What you have to do: Starting at the line below holding "obligations of anyone" and stopping at the line holding "measure, Google would", print every line exactly, both ends included, and leave the rest out.

Collected data
--

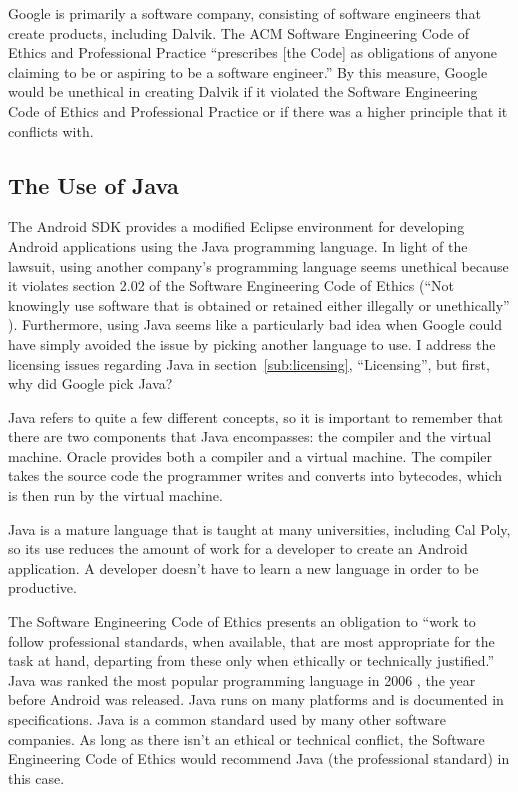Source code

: \documentclass[11pt]{article}
\begin{document}
\begin{multicols}{2}
Google is primarily a software company, consisting of software engineers that
create products, including Dalvik.  The ACM Software Engineering Code of Ethics
and Professional Practice ``prescribes [the Code] as obligations of anyone
claiming to be or aspiring to be a software engineer.'' \cite{secode} By this
measure, Google would be unethical in creating Dalvik if it violated the
Software Engineering Code of Ethics and Professional Practice \cite{secode} or
if there was a higher principle that it conflicts with.


\subsection{The Use of Java} %
\label{sub:java}

The Android SDK provides a modified Eclipse environment for developing Android
applications using the Java programming language.  In light of the lawsuit,
using another company's programming language seems unethical because it violates
section 2.02 of the Software Engineering Code of Ethics (``Not knowingly use
software that is obtained or retained either illegally or unethically'' \cite[\S
2.02]{secode}).  Furthermore, using Java seems like a particularly bad idea when
Google could have simply avoided the issue by picking another language to use.
I address the licensing issues regarding Java in section~\ref{sub:licensing},
``Licensing'', but first, why did Google pick Java?

Java refers to quite a few different concepts, so it is important to remember
that there are two components that Java encompasses: the compiler and the
virtual machine.  Oracle provides both a compiler and a virtual machine.  The
compiler takes the source code the programmer writes and converts into
bytecodes, which is then run by the virtual machine.

Java is a mature language that is taught at many universities, including Cal
Poly, so its use reduces the amount of work for a developer to create an Android
application.  A developer doesn't have to learn a new language in order to be
productive.

The Software Engineering Code of Ethics presents an obligation to
``work to follow professional standards, when available, that are most
appropriate for the task at hand, departing from these only when ethically or
technically justified.'' \cite[\S 3.06]{secode}  Java was ranked the most
popular programming language in 2006 \cite[Long term trends]{tiobe}, the year
before Android was released.  Java runs on many platforms and is documented in
specifications.  Java is a common standard used by many other software
companies.  As long as there isn't an ethical or technical conflict, the
Software Engineering Code of Ethics would recommend Java (the professional
standard) in this case.


\end{multicols}
\end{document}
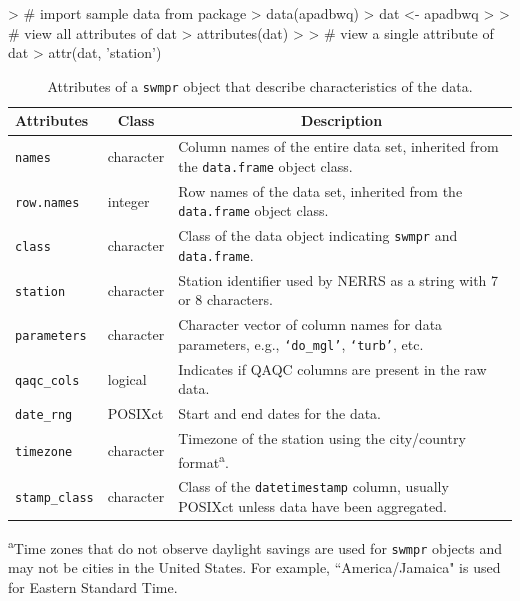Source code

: \begin{example}
> # import sample data from package
> data(apadbwq)
> dat <- apadbwq
> 
> # view all attributes of dat
> attributes(dat)
>  
> # view a single attribute of dat
> attr(dat, 'station')
\end{example}
 
\begin{table}[!tbp]
\caption{Attributes of a \texttt{swmpr} object that describe characteristics of the data.\label{tab:attributes}} 
\begin{center}
\begin{tabular}{lp{0.75in}p{3.25in}}
\hline\hline
\multicolumn{1}{l}{Attributes}&\multicolumn{1}{c}{Class}&\multicolumn{1}{c}{Description}\tabularnewline
\hline
\texttt{names}&character&Column names of the entire data set, inherited from the \texttt{data.frame} object class.\tabularnewline
\texttt{row.names}&integer&Row names of the data set, inherited from the \texttt{data.frame} object class.\tabularnewline
\texttt{class}&character&Class of the data object indicating \texttt{swmpr} and \texttt{data.frame}.\tabularnewline
\texttt{station}&character&Station identifier used by NERRS as a string with 7 or 8 characters.\tabularnewline
\texttt{parameters}&character&Character vector of column names for data parameters, e.g., \texttt{`do\_mgl'}, \texttt{`turb'}, etc.\tabularnewline
\texttt{qaqc\_cols}&logical&Indicates if QAQC columns are present in the raw data.\tabularnewline
\texttt{date\_rng}&POSIXct&Start and end dates for the data.\tabularnewline
\texttt{timezone}&character&Timezone of the station using the city/country format\textsuperscript{a}.\tabularnewline
\texttt{stamp\_class}&character&Class of the \texttt{datetimestamp} column, usually POSIXct unless data have been aggregated.\tabularnewline
\hline
\end{tabular}\end{center}

\textsuperscript{a}\footnotesize Time zones that do not observe daylight savings are used for \texttt{swmpr} objects and may not be cities in the United States.  For example, ``America/Jamaica" is used for Eastern Standard Time.\end{table}


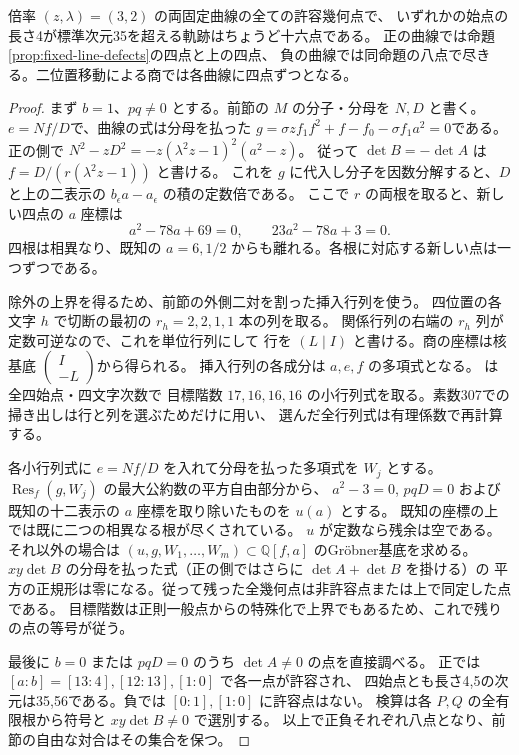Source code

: \begin{theorem}\label{thm:fixed-geometric-quartic}
倍率 $(z,\lambda)=(3,2)$ の両固定曲線の全ての許容幾何点で、
いずれかの始点の長さ4が標準次元35を超える軌跡はちょうど十六点である。
正の曲線では命題\ref{prop:fixed-line-defects}の四点と上の四点、
負の曲線では同命題の八点で尽きる。二位置移動による商では各曲線に四点ずつとなる。
\end{theorem}
\begin{proof}
まず $b=1$、$pq\ne0$ とする。前節の $M$ の分子・分母を $N,D$ と書く。
$e=Nf/D$で、曲線の式は分母を払った
$g=\sigma z f_1 f^2+f-f_0-\sigma f_1 a^2=0$である。
正の側で $N^2-zD^2=-z(\lambda^2z-1)^2(a^2-z)$。
従って $\det B=-\det A$ は $f=D/(r(\lambda^2 z-1))$ と書ける。
これを $g$ に代入し分子を因数分解すると、$D$ と上の二表示の
$b_\epsilon a-a_\epsilon$ の積の定数倍である。
ここで $r$ の両根を取ると、新しい四点の $a$ 座標は
\[
 a^2-78a+69=0,\qquad 23a^2-78a+3=0.
\]
四根は相異なり、既知の $a=6,1/2$ からも離れる。各根に対応する新しい点は一つずつである。

除外の上界を得るため、前節の外側二対を割った挿入行列を使う。
四位置の各文字 $h$ で切断の最初の $r_h=2,2,1,1$ 本の列を取る。
関係行列の右端の $r_h$ 列が定数可逆なので、これを単位行列にして
行を $(L\mid I)$ と書ける。商の座標は核基底 $\left(\begin{smallmatrix}I\\-L\end{smallmatrix}\right)$から得られる。
挿入行列の各成分は $a,e,f$ の多項式となる。
 は全四始点・四文字次数で
目標階数 $17,16,16,16$ の小行列式を取る。素数307での掃き出しは行と列を選ぶためだけに用い、
選んだ全行列式は有理係数で再計算する。

各小行列式に $e=Nf/D$ を入れて分母を払った多項式を $W_j$ とする。
$\operatorname{Res}_f(g,W_j)$ の最大公約数の平方自由部分から、
$a^2-3=0$, $pqD=0$ および既知の十二表示の $a$ 座標を取り除いたものを $u(a)$ とする。
既知の座標の上では既に二つの相異なる根が尽くされている。
$u$ が定数なら残余は空である。それ以外の場合は
$(u,g,W_1,\ldots,W_m)\subset\mathbb Q[f,a]$ のGröbner基底を求める。
$xy\det B$ の分母を払った式（正の側ではさらに $\det A+\det B$ を掛ける）の
平方の正規形は零になる。従って残った全幾何点は非許容点または上で同定した点である。
目標階数は正則一般点からの特殊化で上界でもあるため、これで残りの点の等号が従う。

最後に $b=0$ または $pqD=0$ のうち $\det A\ne0$ の点を直接調べる。
正では $[a:b]=[13:4],[12:13],[1:0]$ で各一点が許容され、
四始点とも長さ4,5の次元は35,56である。負では $[0:1],[1:0]$ に許容点はない。
検算は各 $P,Q$ の全有限根から符号と $xy\det B\ne0$ で選別する。
以上で正負それぞれ八点となり、前節の自由な対合はその集合を保つ。
\end{proof}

--

Solution to this exercise:
and Professional Practice ``prescribes [the Code] as obligations of anyone
claiming to be or aspiring to be a software engineer.'' \cite{secode} By this
measure, Google would be unethical in creating Dalvik if it violated the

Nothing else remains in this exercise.